MATERIALS PROVIDED below:

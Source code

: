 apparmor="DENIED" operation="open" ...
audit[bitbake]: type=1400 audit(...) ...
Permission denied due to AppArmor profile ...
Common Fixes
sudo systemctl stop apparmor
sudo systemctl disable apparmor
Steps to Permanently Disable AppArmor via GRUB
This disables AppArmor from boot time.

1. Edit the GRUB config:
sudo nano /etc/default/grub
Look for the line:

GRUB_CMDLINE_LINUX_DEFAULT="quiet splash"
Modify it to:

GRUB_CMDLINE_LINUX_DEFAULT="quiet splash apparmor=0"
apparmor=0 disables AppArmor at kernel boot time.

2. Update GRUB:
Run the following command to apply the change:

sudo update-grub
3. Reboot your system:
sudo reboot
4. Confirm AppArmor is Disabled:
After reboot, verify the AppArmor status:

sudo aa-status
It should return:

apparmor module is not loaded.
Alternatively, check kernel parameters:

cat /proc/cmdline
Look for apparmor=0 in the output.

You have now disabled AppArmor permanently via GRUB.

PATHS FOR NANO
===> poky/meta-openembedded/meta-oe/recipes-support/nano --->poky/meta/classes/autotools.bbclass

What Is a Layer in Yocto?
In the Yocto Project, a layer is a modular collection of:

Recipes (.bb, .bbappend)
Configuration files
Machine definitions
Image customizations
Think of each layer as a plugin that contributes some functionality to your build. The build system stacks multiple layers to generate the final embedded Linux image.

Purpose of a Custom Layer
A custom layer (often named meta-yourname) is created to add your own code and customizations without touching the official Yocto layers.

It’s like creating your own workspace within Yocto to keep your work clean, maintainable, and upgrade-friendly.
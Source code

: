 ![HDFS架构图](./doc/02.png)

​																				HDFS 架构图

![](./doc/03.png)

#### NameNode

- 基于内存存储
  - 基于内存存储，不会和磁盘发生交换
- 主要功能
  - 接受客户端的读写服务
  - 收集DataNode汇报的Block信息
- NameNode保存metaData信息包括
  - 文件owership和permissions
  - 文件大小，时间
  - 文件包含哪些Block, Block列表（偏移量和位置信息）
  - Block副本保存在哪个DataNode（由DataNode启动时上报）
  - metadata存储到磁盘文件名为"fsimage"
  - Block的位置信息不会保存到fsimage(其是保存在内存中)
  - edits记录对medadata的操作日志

End of MATERIALS PROVIDED.

**TASK TO CARRY OUT**
Only the lines from the one with "Machine definitions" through the last line of the records belong in the answer, each copied exactly.

**YOUR RESPONSE**
Machine definitions
Image customizations
Think of each layer as a plugin that contributes some functionality to your build. The build system stacks multiple layers to generate the final embedded Linux image.

Purpose of a Custom Layer
A custom layer (often named meta-yourname) is created to add your own code and customizations without touching the official Yocto layers.

It’s like creating your own workspace within Yocto to keep your work clean, maintainable, and upgrade-friendly.
Source code

: ![HDFS架构图](./doc/02.png)

​																				HDFS 架构图

![](./doc/03.png)

#### NameNode

- 基于内存存储
  - 基于内存存储，不会和磁盘发生交换
- 主要功能
  - 接受客户端的读写服务
  - 收集DataNode汇报的Block信息
- NameNode保存metaData信息包括
  - 文件owership和permissions
  - 文件大小，时间
  - 文件包含哪些Block, Block列表（偏移量和位置信息）
  - Block副本保存在哪个DataNode（由DataNode启动时上报）
  - metadata存储到磁盘文件名为"fsimage"
  - Block的位置信息不会保存到fsimage(其是保存在内存中)
  - edits记录对medadata的操作日志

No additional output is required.